Diane Simpson
Chicago, United States
WebsiteDiane Simpson, born 1935, is a Chicago-based artist who for the past forty years has created sculptures and preparatory drawings that evolve from a diverse range of sources, including clothing, utilitarian objects, and architecture. The structures of clothing forms have continuously informed her work, serving as a vehicle for exploring their visually formal qualities, while also revealing their connections to the design and architecture of various cultures and periods in history. Her wide selection of materials (wood, perforated metals, linoleum, fabrics) reflect her interest in the coexistence of the industrial/architectonic and domestic worlds. She has exhibited widely in the US and abroad; most recently in the 2019 Whitney Biennial. In 2010, a retrospective was held at the Chicago Cultural Center, and she has had solo exhibitions at the Museum of Contemporary Art, Chicago and the Institute of Contemporary Art, Boston. Her work is in the permanent collections of the Whitney Museum of American Art; Art Institute of Chicago; Institute of Contemporary Art, Boston; and Museum of Contemporary Art, Chicago. She received a BFA in 1971 and an MFA in 1978 from the Art Institute of Chicago. Simpson is represented by Corbett vs Dempsey, Chicago; JTT, NY; and Herald St, London.
CAB 5 Contribution
Project Overview
Samurai # 1, print with construction (multiple of 2), 1981
Diane Simpson is interested in the transformation and reinvention of a diverse range of forms from the world of applied arts, including clothing, furniture, utilitarian objects, and vernacular industrial architecture. In particular, the structure of clothing forms and their functional and sociological roles has continuously informed her work. She typically concentrates on a section or detail of clothing— a turn of a collar or the shape of a sleeve. Architecture also has had a strong influence on Simpson’s work. In a similar manner, she isolates a section of a building—chimney, window, roof shape— that intrigues her.

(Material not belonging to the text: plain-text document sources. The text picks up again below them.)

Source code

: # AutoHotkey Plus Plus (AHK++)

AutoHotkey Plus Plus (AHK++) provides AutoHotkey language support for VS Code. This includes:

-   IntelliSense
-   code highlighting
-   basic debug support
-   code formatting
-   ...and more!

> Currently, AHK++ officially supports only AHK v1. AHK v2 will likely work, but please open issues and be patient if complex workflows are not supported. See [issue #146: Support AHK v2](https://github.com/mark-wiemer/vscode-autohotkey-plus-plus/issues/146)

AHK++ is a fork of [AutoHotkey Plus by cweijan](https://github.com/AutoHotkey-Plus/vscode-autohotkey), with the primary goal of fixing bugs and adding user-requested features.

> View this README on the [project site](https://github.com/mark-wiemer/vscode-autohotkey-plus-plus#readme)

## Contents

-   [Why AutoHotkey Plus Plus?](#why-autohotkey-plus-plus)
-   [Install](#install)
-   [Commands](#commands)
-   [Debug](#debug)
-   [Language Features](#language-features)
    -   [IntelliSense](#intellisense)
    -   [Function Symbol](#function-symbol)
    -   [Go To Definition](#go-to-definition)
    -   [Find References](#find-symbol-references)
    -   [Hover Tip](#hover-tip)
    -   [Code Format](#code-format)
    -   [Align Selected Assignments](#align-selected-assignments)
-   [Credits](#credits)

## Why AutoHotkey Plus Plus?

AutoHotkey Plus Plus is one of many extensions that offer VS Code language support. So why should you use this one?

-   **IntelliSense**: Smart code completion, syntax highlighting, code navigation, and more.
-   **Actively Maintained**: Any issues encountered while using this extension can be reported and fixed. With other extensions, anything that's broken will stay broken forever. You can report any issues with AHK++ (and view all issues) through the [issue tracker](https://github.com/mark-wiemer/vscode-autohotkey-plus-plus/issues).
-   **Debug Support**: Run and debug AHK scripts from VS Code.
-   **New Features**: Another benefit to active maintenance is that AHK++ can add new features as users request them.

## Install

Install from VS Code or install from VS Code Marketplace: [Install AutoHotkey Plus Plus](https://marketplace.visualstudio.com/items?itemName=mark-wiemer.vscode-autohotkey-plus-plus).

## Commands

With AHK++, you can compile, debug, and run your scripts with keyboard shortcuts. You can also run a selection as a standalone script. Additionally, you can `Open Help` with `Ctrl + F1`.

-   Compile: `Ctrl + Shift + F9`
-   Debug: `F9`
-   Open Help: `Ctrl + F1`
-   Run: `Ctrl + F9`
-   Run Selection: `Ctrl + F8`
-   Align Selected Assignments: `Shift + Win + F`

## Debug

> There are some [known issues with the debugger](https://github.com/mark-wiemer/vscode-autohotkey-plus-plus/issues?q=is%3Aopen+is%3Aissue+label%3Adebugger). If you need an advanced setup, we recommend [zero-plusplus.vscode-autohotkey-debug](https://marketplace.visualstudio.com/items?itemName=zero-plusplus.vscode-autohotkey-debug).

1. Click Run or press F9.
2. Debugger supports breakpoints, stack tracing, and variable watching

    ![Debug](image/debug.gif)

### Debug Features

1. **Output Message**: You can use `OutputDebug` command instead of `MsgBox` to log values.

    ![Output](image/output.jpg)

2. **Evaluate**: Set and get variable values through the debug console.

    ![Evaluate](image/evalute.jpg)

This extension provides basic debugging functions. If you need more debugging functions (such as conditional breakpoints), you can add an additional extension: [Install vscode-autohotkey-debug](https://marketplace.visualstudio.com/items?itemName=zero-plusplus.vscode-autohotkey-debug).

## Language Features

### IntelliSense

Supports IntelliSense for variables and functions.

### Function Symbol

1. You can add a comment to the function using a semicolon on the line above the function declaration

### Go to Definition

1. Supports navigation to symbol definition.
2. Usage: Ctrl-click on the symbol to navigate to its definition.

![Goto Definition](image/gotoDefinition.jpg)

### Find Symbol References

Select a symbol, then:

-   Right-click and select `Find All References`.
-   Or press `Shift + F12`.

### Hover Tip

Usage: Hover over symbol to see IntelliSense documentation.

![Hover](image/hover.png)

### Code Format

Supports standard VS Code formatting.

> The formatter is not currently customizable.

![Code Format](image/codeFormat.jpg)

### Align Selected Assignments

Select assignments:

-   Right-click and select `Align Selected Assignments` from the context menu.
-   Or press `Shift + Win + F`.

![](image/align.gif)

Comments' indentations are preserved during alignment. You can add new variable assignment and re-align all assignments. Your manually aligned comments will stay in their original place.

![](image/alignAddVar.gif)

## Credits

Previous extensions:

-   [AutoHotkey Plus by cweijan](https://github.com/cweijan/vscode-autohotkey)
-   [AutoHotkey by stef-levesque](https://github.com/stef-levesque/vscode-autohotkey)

Each of Simpson’s sculptures is initially informed by a specific reference, such as a child’s bib, that she develops and transforms through drawings. At the same time, the form is influenced by architecture, for example an Art Deco detail. These hybrid, distilled forms take shape through her choices of materials and means of construction. The results are abstractions that often retain a suggestion or essence of the initial source. In the melding of the wearable with the structural, unwearable, Simpson’s works seamlessly shift from body to architectural form.